● Work to be completed
Everything from the line containing "- 保持历史事实的基本准确性" through the line containing "5. **深化主题表达** - 更好地展现技术发展的复杂性" should be repeated exactly, and nothing else from the data.

········

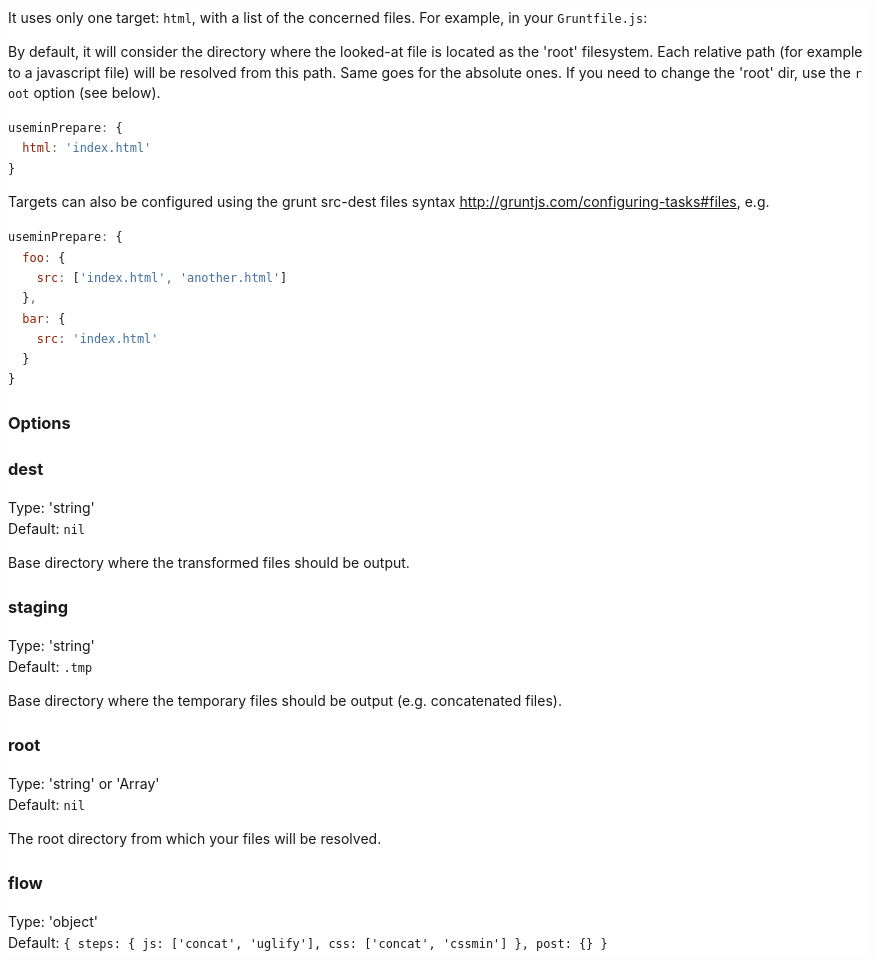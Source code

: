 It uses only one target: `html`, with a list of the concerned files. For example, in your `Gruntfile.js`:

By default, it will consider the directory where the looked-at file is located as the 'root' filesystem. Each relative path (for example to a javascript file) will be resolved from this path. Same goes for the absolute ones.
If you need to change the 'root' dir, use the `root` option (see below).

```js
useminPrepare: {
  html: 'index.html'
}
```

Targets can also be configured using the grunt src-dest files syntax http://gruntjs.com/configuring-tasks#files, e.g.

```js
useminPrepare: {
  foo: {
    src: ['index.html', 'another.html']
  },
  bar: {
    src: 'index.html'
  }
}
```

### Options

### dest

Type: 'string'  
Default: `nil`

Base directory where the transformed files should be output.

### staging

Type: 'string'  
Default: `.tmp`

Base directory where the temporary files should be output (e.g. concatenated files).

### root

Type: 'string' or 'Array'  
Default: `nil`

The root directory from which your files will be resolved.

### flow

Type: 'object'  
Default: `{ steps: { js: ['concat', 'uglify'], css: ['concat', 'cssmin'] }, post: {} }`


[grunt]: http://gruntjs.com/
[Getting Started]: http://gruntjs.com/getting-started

········

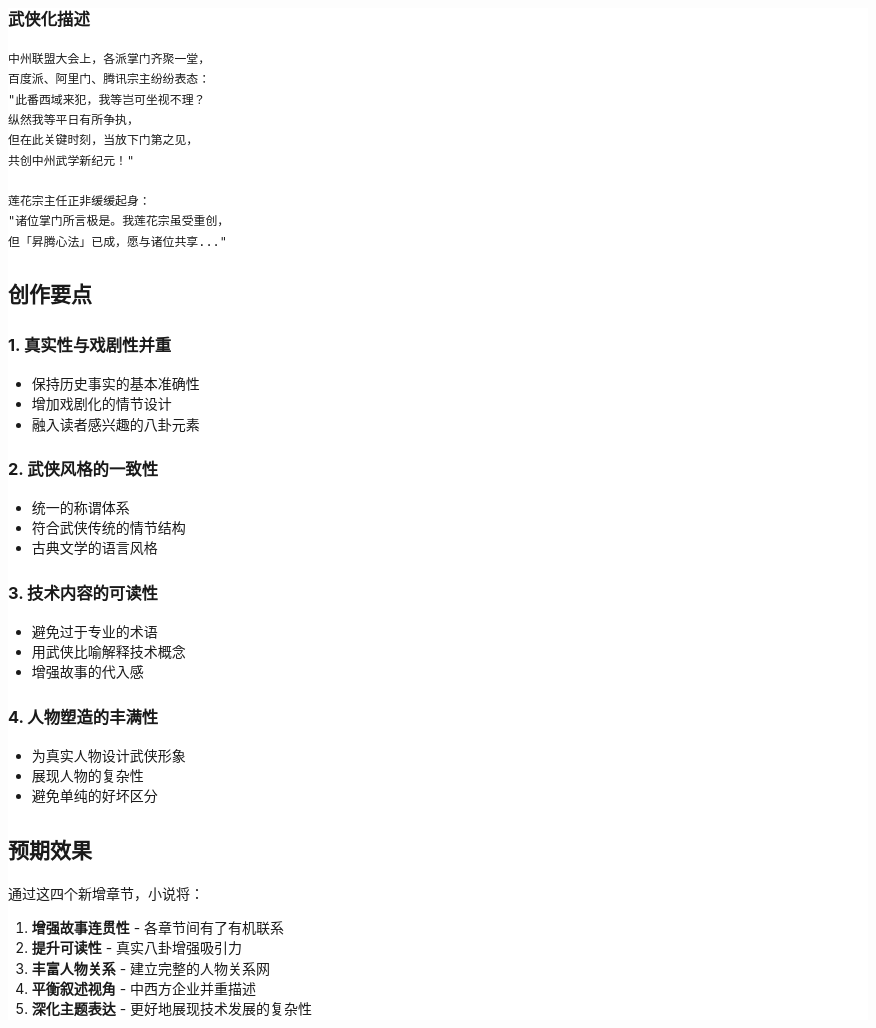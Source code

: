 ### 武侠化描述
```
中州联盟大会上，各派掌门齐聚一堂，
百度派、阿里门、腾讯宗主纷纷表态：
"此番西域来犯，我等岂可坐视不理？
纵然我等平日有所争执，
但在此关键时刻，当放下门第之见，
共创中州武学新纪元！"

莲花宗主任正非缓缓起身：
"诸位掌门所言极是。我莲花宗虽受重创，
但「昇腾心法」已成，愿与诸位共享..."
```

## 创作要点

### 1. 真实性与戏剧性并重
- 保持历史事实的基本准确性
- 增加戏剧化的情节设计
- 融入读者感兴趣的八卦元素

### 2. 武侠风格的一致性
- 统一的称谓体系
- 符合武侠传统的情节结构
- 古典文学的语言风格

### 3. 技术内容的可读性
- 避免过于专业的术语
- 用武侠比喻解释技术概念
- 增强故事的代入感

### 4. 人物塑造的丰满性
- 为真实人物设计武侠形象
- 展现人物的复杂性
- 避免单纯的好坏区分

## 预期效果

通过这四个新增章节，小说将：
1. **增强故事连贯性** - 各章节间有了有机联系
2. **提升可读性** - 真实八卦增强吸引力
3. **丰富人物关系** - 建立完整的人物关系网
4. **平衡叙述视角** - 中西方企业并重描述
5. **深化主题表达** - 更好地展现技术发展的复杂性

········

● Completed exercise
- 保持历史事实的基本准确性
- 增加戏剧化的情节设计
- 融入读者感兴趣的八卦元素

### 2. 武侠风格的一致性
- 统一的称谓体系
- 符合武侠传统的情节结构
- 古典文学的语言风格

### 3. 技术内容的可读性
- 避免过于专业的术语
- 用武侠比喻解释技术概念
- 增强故事的代入感

### 4. 人物塑造的丰满性
- 为真实人物设计武侠形象
- 展现人物的复杂性
- 避免单纯的好坏区分

## 预期效果

通过这四个新增章节，小说将：
1. **增强故事连贯性** - 各章节间有了有机联系
2. **提升可读性** - 真实八卦增强吸引力
3. **丰富人物关系** - 建立完整的人物关系网
4. **平衡叙述视角** - 中西方企业并重描述
5. **深化主题表达** - 更好地展现技术发展的复杂性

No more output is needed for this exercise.